## THE TASK
Show all the lines in the data below that include the word "CASE".

## RECORDS FOR PROCESSING
━━━━━━━━━━

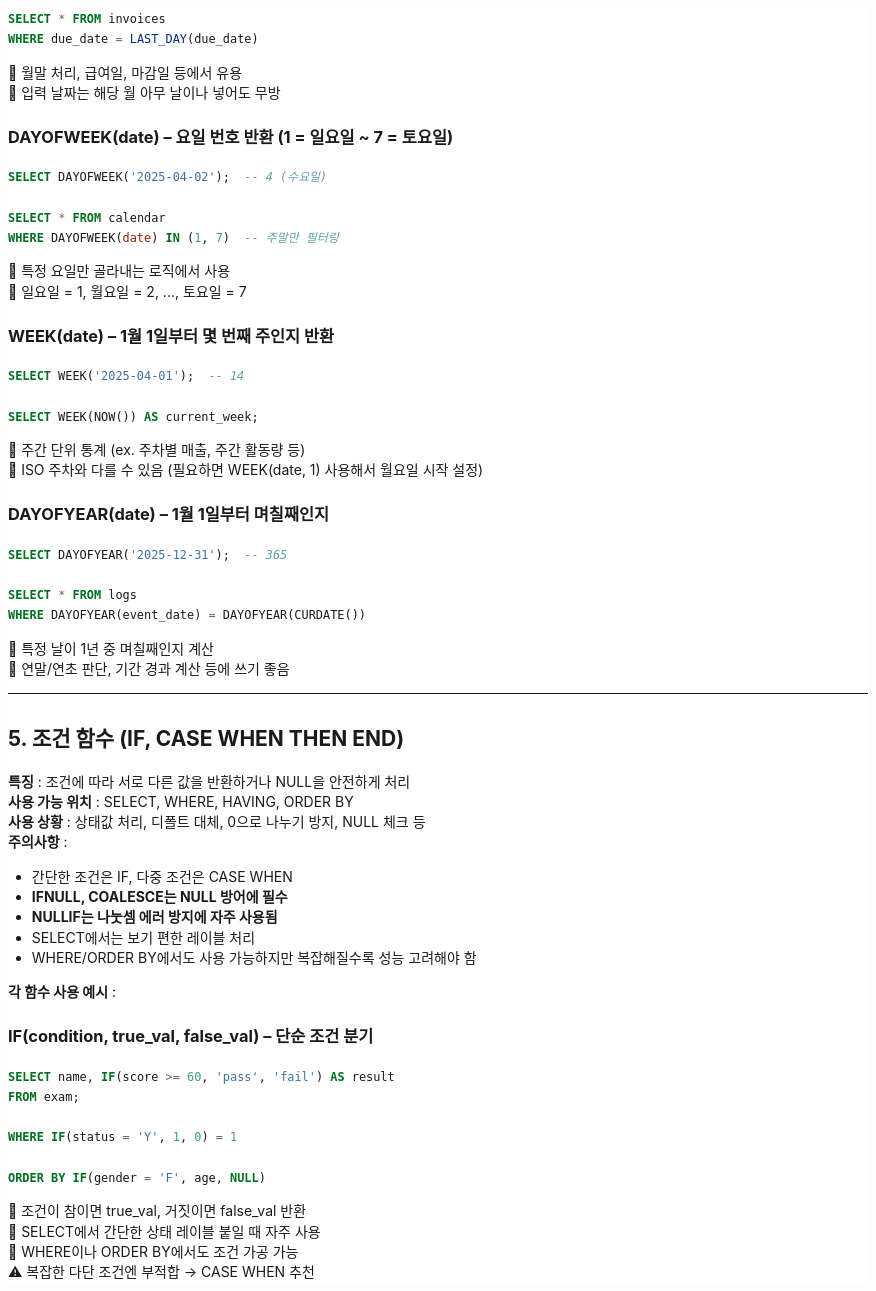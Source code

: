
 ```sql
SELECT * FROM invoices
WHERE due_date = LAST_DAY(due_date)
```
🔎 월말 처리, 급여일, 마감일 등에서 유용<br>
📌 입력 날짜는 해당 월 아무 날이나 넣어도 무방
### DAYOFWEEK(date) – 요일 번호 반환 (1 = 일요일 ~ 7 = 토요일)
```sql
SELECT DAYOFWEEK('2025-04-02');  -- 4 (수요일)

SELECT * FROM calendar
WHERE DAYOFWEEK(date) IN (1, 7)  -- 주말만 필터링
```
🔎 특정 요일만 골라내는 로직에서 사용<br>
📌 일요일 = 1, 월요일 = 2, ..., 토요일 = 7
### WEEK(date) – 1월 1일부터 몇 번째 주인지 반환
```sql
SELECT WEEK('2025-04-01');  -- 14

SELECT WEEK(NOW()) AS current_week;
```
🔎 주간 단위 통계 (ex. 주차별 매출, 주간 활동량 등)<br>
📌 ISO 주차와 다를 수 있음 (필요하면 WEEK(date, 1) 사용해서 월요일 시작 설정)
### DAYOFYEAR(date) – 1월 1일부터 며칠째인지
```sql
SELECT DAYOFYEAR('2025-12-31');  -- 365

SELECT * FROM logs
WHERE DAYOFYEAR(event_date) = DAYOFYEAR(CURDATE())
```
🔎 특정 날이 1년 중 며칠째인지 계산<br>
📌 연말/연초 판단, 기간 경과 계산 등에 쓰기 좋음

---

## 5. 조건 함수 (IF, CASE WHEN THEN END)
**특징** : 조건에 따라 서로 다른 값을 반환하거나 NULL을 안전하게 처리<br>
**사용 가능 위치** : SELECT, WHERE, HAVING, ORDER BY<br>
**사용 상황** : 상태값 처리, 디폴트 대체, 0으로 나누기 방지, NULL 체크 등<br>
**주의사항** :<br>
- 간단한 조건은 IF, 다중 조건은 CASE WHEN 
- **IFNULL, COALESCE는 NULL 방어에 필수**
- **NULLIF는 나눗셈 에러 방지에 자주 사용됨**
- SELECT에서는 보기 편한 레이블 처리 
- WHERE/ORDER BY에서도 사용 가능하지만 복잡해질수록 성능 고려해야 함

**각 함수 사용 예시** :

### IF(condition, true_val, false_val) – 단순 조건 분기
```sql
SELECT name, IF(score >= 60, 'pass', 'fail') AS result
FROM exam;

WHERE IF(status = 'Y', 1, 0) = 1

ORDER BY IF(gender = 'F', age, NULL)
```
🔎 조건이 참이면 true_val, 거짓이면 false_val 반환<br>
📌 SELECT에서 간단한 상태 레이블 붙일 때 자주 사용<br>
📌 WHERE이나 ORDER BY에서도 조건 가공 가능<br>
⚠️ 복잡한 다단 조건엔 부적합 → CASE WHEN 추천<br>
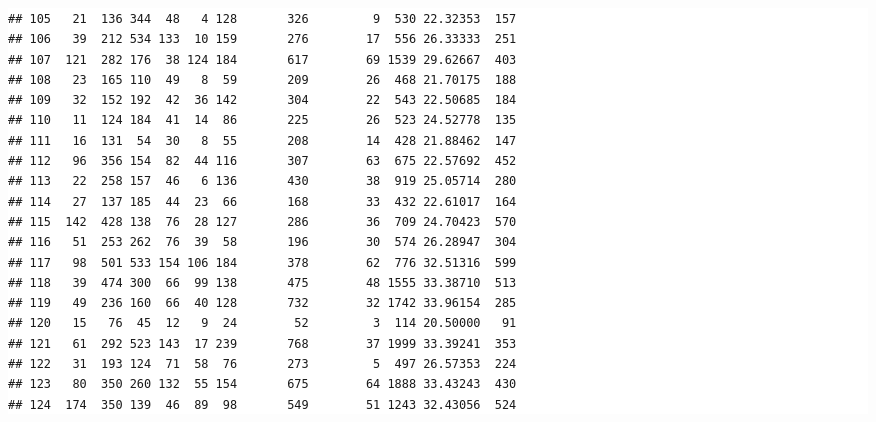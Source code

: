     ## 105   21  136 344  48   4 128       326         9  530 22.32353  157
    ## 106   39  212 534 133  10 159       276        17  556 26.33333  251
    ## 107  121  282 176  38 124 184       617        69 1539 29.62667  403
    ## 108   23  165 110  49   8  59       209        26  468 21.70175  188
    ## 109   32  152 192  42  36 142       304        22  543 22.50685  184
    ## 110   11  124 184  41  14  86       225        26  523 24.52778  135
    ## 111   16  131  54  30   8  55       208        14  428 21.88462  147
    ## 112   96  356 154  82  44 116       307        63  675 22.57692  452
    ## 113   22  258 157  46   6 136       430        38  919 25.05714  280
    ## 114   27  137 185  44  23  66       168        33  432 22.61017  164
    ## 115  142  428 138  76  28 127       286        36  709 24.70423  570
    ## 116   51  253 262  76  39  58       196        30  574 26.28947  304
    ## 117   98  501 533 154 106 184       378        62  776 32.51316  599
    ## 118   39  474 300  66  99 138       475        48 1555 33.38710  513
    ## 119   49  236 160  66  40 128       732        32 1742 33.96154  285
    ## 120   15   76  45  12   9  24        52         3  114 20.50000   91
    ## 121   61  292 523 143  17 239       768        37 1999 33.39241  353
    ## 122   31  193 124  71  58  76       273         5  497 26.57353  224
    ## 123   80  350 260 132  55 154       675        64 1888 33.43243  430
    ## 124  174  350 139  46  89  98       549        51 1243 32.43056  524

━━━━━━━━━━

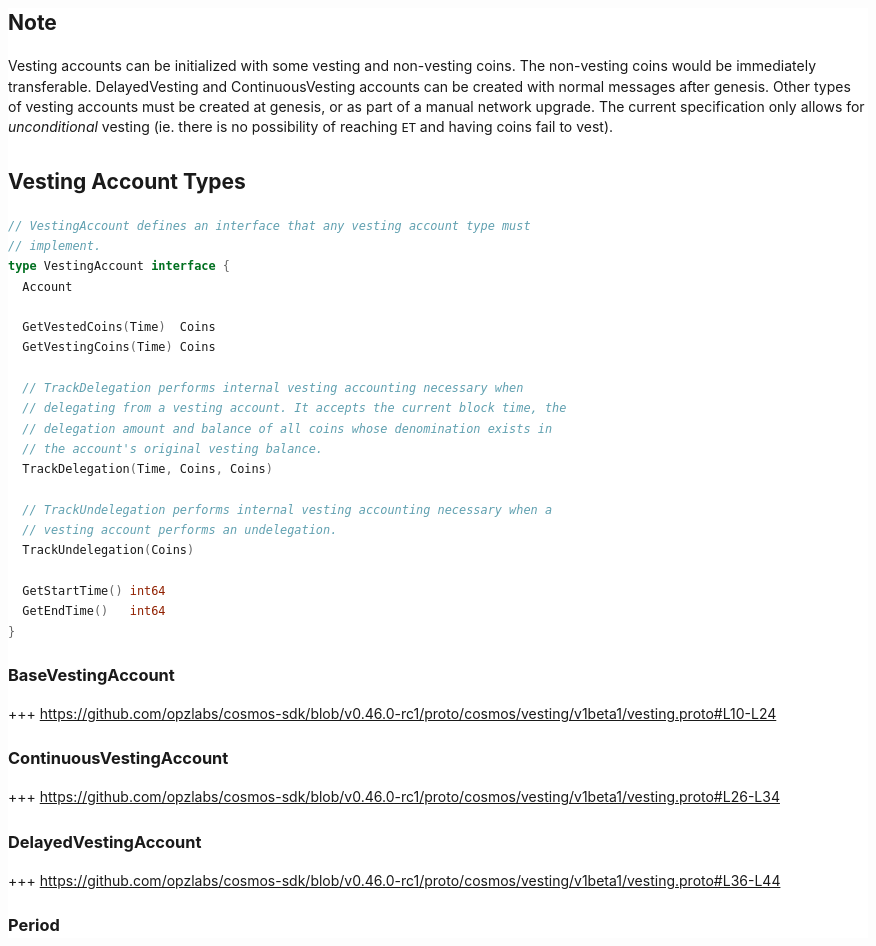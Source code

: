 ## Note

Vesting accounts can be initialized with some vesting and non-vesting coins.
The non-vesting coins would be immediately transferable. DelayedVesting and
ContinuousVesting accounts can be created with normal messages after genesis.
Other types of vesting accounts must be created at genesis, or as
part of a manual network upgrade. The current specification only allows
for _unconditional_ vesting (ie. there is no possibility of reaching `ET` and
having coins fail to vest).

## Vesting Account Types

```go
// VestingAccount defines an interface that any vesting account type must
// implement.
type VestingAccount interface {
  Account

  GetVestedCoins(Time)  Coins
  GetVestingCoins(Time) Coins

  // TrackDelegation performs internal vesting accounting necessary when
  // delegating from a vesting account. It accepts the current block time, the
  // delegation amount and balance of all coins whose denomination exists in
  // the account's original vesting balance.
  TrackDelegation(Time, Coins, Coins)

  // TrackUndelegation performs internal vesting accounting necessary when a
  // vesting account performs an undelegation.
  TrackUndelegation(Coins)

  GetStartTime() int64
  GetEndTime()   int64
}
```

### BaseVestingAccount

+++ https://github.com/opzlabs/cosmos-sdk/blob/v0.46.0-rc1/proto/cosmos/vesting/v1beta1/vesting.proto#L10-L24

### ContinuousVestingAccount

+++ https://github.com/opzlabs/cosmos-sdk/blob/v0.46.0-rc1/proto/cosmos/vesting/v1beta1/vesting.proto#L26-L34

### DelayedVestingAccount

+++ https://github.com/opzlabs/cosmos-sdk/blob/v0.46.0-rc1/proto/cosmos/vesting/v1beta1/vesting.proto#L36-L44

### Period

━━━━━━━━━━

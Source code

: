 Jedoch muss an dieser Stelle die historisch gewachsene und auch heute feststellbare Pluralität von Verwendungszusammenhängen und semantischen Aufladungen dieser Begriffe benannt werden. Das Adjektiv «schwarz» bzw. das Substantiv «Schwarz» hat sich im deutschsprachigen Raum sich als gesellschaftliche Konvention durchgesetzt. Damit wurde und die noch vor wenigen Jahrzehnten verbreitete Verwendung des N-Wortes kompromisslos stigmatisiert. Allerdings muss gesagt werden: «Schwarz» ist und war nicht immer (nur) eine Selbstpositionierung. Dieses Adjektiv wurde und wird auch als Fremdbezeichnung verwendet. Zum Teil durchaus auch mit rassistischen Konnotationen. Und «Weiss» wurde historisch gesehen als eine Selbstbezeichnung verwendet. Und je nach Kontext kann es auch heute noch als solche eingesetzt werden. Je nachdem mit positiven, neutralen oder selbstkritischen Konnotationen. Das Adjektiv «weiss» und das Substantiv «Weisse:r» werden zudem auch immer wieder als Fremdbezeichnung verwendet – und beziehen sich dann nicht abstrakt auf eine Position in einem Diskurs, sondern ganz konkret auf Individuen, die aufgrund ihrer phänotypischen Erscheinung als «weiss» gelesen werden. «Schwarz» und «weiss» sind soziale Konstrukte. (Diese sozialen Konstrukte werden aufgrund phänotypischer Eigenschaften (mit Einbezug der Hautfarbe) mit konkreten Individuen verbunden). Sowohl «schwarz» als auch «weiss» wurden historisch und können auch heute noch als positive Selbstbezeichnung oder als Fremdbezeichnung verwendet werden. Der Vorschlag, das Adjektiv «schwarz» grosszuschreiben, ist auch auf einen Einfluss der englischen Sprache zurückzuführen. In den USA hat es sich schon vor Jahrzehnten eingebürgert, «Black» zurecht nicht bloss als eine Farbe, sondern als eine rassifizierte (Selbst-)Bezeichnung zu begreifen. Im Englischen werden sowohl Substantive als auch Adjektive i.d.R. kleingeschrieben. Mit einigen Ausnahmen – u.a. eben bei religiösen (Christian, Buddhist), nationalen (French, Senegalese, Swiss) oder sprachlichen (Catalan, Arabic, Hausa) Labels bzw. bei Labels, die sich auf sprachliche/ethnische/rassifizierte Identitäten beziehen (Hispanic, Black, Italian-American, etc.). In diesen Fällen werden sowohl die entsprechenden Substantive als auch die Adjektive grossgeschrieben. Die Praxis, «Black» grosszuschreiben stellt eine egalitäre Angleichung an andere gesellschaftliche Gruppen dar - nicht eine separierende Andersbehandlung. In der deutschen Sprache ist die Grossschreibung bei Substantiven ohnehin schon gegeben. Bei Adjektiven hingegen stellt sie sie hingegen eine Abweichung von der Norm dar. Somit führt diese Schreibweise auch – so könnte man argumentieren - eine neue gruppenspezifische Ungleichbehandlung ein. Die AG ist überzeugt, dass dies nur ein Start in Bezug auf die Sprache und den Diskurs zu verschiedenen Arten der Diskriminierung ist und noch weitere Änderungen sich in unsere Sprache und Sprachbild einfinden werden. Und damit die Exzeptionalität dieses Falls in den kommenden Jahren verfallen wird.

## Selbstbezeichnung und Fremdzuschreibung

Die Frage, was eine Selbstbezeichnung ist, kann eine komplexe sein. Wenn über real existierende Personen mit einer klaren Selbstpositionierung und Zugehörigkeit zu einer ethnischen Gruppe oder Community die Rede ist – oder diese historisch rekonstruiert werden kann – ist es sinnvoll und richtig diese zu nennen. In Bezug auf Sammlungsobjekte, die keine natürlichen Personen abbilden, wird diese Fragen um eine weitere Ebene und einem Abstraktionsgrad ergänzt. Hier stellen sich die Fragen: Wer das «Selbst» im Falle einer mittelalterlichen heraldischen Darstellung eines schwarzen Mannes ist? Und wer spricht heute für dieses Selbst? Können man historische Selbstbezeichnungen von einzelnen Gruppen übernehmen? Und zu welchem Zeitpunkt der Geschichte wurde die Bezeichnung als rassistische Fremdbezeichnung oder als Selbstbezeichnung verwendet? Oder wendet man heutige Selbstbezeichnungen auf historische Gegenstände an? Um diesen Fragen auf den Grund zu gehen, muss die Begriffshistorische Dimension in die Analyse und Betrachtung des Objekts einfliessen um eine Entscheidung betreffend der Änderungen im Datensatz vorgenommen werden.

━━━━━━━━━━

## SOLUTION
## 5. 조건 함수 (IF, CASE WHEN THEN END)
- 간단한 조건은 IF, 다중 조건은 CASE WHEN 
⚠️ 복잡한 다단 조건엔 부적합 → CASE WHEN 추천<br>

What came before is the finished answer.